Quando a comitiva chegou ao portão fechado trancado o “Português” abordou a liderança guarani, Anastácio Peralta, membro da Comissão Nacional de Política Indigenista (CNPI) e após o seguinte diálogo ameaçou com gestos o indígena:


 


O português: Que é isto Anastácio?! Não era isso que a gente acertou!? Para que toda esta gente, esta mobilização, a imprensa? Isto vai gerar mais atrito, mais conflito.


Anastácio Peralta: Eu não prometi nada ao senhor.


O português: Mas a gente conversou e você prometeu que não iam criar mais conflito e agora você traz toda esta gente.


Anastácio Peralta: Cada um confia em seu povo.

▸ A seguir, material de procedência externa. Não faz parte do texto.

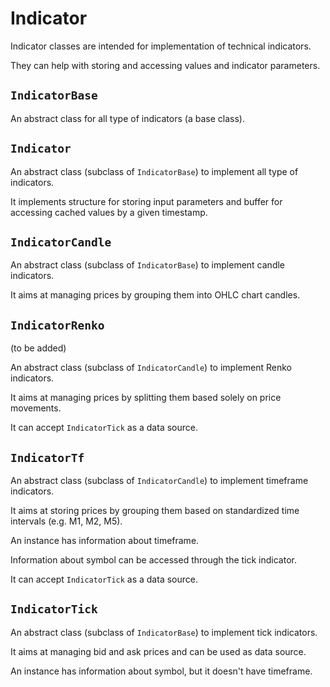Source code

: # Indicator

Indicator classes are intended for implementation of technical indicators.

They can help with storing and accessing values and indicator parameters.

## `IndicatorBase`

An abstract class for all type of indicators (a base class).

## `Indicator`

An abstract class (subclass of `IndicatorBase`) to implement all type of indicators.

It implements structure for storing input parameters
and buffer for accessing cached values by a given timestamp.

## `IndicatorCandle`

An abstract class (subclass of `IndicatorBase`) to implement candle indicators.

It aims at managing prices by grouping them into OHLC chart candles.

## `IndicatorRenko`

(to be added)

An abstract class (subclass of `IndicatorCandle`) to implement Renko indicators.

It aims at managing prices by splitting them based solely on price movements.

It can accept `IndicatorTick` as a data source.

## `IndicatorTf`

An abstract class (subclass of `IndicatorCandle`)
to implement timeframe indicators.

It aims at storing prices by grouping them based on standardized time intervals
(e.g. M1, M2, M5).

An instance has information about timeframe.

Information about symbol can be accessed through the tick indicator.

It can accept `IndicatorTick` as a data source.

## `IndicatorTick`

An abstract class (subclass of `IndicatorBase`) to implement tick indicators.

It aims at managing bid and ask prices and can be used as data source.

An instance has information about symbol, but it doesn't have timeframe.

O Português: (com tom ameaçador) Então tá, vamos ver isso.


 


Assistência impedida


A seguir a comitiva presenciou os fazendeiros impedirem a ação da Funai na área. A Fundação levou cestas de alimentos para as famílias indígenas que vivem cercadas. Apesar de ser um órgão do Estado, a Funai não conseguiu entrar para entregar os alimentos. Segundo a administradora da Funai, esse fato ocorre há muito tempo. O órgão chegou a entrar com uma ação na justiça para conseguir levar os alimentos até a aldeia. No entanto, o pedido foi negado por um juiz federal de Dourados, alegando que a fazenda Inho não faz parte de processo. Por causa disso, os indígenas recebem a cesta básica por cima do portão fechado da fazenda e caminham com os produtos por cerca de três quilômetros. Segundo a liderança da comunidade Farides Mariano de Lima, isto acontece quando às famílias já estão passando fome.


 


Hoje, 27 de maio, faz 14 dias que morreu uma criança de 12 anos na aldeia. A comunidade não teve condições de dar os primeiros atendimentos e o carro da Funasa – único autorizado a entrar na comunidade – chegou tarde demais. Os moradores de Nhanderu Laranjeira responsabilizam os fazendeiros e a justiça por essa morte, por que a barreira impede a passagem de carros dos alidados do povo, que os ajudam nessas situações.


 


Outro grave problema afeta as crianças da comunidade em idade escolar. Elas têm que caminhar quase três quilômetros, todo o dia, porque uma medida judicial impede que o ônibus da escola chegue na aldeia. Em meio de um conflito, os pais temem pela segurança de seus filhos.


 


Os indígenas também têm contra eles o governador de estado André Puccineli, que prometeu enviar a Policia Militar para cumprir a ordem de reintegração de posse, caso a Policia Federal não cumpra.  


 


Grave ameaça


Em 10 de dezembro de 2008, o Juiz Federal Substituto Fábio Rubem David Muzel de Dourados/MS determinou a desocupação da área ocupada pela  comunidade Nhanderu Laranjeira. Porém, a reintegração de posse não aconteceu, pois os indígenas conseguiram a mediação da Funai, do Ministério Publico Federal e de organismos aliados à causa indígena. Foi feito um acordo e o juizado federal de Dourados deu prazo de 120 dias para que a Funai apresentasse um relatório sobre a comunidade para que se buscasse uma solução mais favorável à reivindicação indígena.


 


Segundo a administradora da FunaiI de Dourados, um antropólogo fez o relatório parcial por que foi impedido de entrar na aldeia e na fazenda. “O Estudo foi feito da porteira para fora”, explicou a funcionária. Para tentar resolver o problema a Funai entrou com uma ação jurídica e o mesmo juizado que pediu o relatório sobre a comunidade negou autorização para que o antropólogo realizasse os estudos. A demora deste processo fez que se esgotasse o prazo de 120 dias, mesmo assim a Funai enviou o relatório incompleto. A situação da comunidade é dramática.